Speedup iterative closest point using line search

Hi @will.schroeder

Sorry for bringing this up again.

I have made the classes below for registrations of vtkPolyData. Using a point-to-plane metric (easy addition) makes the convergence about 10 times faster. Also, it is important to have a MaxDistance to threshold the correspondences found.

I am using vtkSMPTools for parallelizing the closest points found using vtkImplicitPolyDataDistance, I will off course need to use the dispatcher and change the array to vtkDataArray.

Next step is to solve the problem using Gauss-Newton. Right now, correspondences are found in VTK and the registration is made using Eigen.

It is a work-in-progress.

Article with the algorithms: https://www.robots.ox.ac.uk/~vgg/publications/2001/Fitzgibbon01c/fitzgibbon01c.pdf

vtkAdditions

In order for this to fix into VTK, I would probably need to use PCA for for finding normals in case either source or target has no normals.

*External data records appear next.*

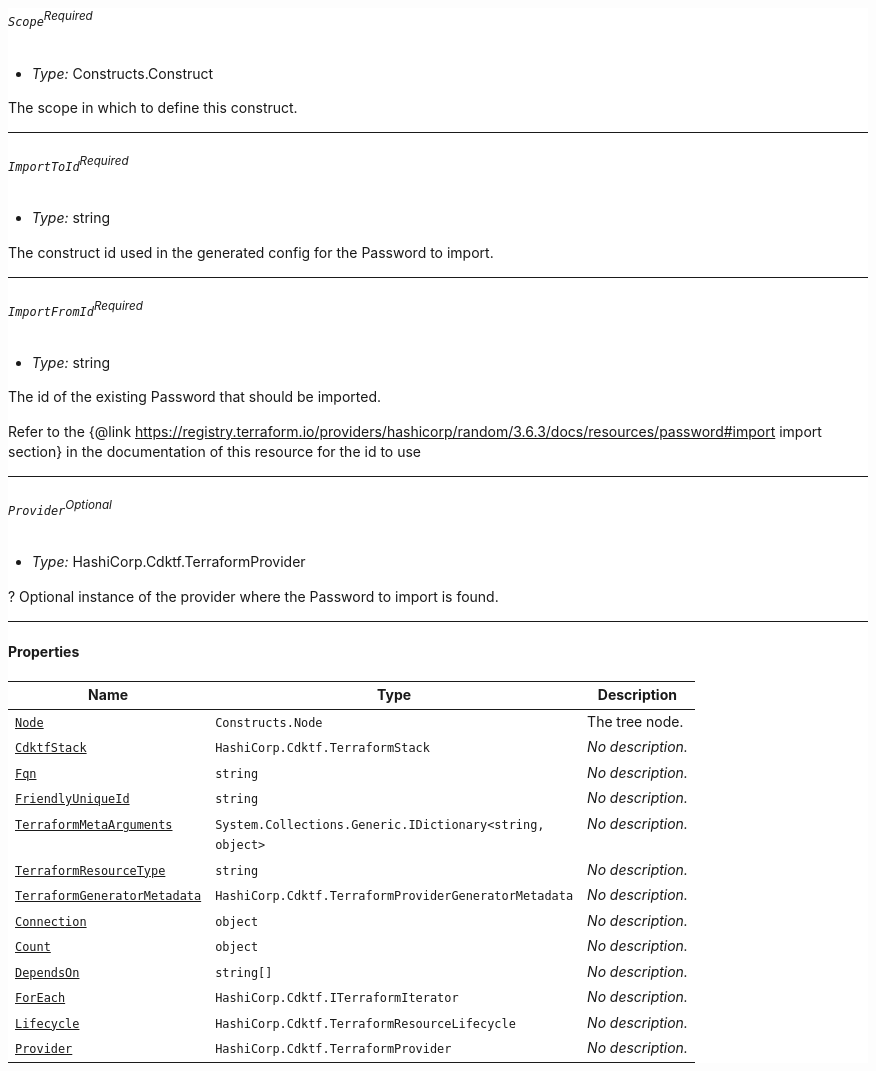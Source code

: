 ###### `Scope`<sup>Required</sup> <a name="Scope" id="@cdktf/provider-random.password.Password.generateConfigForImport.parameter.scope"></a>

- *Type:* Constructs.Construct

The scope in which to define this construct.

---

###### `ImportToId`<sup>Required</sup> <a name="ImportToId" id="@cdktf/provider-random.password.Password.generateConfigForImport.parameter.importToId"></a>

- *Type:* string

The construct id used in the generated config for the Password to import.

---

###### `ImportFromId`<sup>Required</sup> <a name="ImportFromId" id="@cdktf/provider-random.password.Password.generateConfigForImport.parameter.importFromId"></a>

- *Type:* string

The id of the existing Password that should be imported.

Refer to the {@link https://registry.terraform.io/providers/hashicorp/random/3.6.3/docs/resources/password#import import section} in the documentation of this resource for the id to use

---

###### `Provider`<sup>Optional</sup> <a name="Provider" id="@cdktf/provider-random.password.Password.generateConfigForImport.parameter.provider"></a>

- *Type:* HashiCorp.Cdktf.TerraformProvider

? Optional instance of the provider where the Password to import is found.

---

#### Properties <a name="Properties" id="Properties"></a>

| **Name** | **Type** | **Description** |
| --- | --- | --- |
| <code><a href="#@cdktf/provider-random.password.Password.property.node">Node</a></code> | <code>Constructs.Node</code> | The tree node. |
| <code><a href="#@cdktf/provider-random.password.Password.property.cdktfStack">CdktfStack</a></code> | <code>HashiCorp.Cdktf.TerraformStack</code> | *No description.* |
| <code><a href="#@cdktf/provider-random.password.Password.property.fqn">Fqn</a></code> | <code>string</code> | *No description.* |
| <code><a href="#@cdktf/provider-random.password.Password.property.friendlyUniqueId">FriendlyUniqueId</a></code> | <code>string</code> | *No description.* |
| <code><a href="#@cdktf/provider-random.password.Password.property.terraformMetaArguments">TerraformMetaArguments</a></code> | <code>System.Collections.Generic.IDictionary<string, object></code> | *No description.* |
| <code><a href="#@cdktf/provider-random.password.Password.property.terraformResourceType">TerraformResourceType</a></code> | <code>string</code> | *No description.* |
| <code><a href="#@cdktf/provider-random.password.Password.property.terraformGeneratorMetadata">TerraformGeneratorMetadata</a></code> | <code>HashiCorp.Cdktf.TerraformProviderGeneratorMetadata</code> | *No description.* |
| <code><a href="#@cdktf/provider-random.password.Password.property.connection">Connection</a></code> | <code>object</code> | *No description.* |
| <code><a href="#@cdktf/provider-random.password.Password.property.count">Count</a></code> | <code>object</code> | *No description.* |
| <code><a href="#@cdktf/provider-random.password.Password.property.dependsOn">DependsOn</a></code> | <code>string[]</code> | *No description.* |
| <code><a href="#@cdktf/provider-random.password.Password.property.forEach">ForEach</a></code> | <code>HashiCorp.Cdktf.ITerraformIterator</code> | *No description.* |
| <code><a href="#@cdktf/provider-random.password.Password.property.lifecycle">Lifecycle</a></code> | <code>HashiCorp.Cdktf.TerraformResourceLifecycle</code> | *No description.* |
| <code><a href="#@cdktf/provider-random.password.Password.property.provider">Provider</a></code> | <code>HashiCorp.Cdktf.TerraformProvider</code> | *No description.* |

The reason for the interface vtkPolyDataRegistrationTransform is because I am working with multiple registration algorithms and all of them need correspondences and it is convenient to have the calculations of those in a base class.

An alternative would be to introduce a filter with two inputs, a method for setting the current transform and this should output two point clouds with normals if it is configured for this. We could call this vtkPolyDataCorrespondenceFilter.

What are you thoughts

I have started a small open-source project demonstrating the idea, where also the point-to-plane registration is implemented.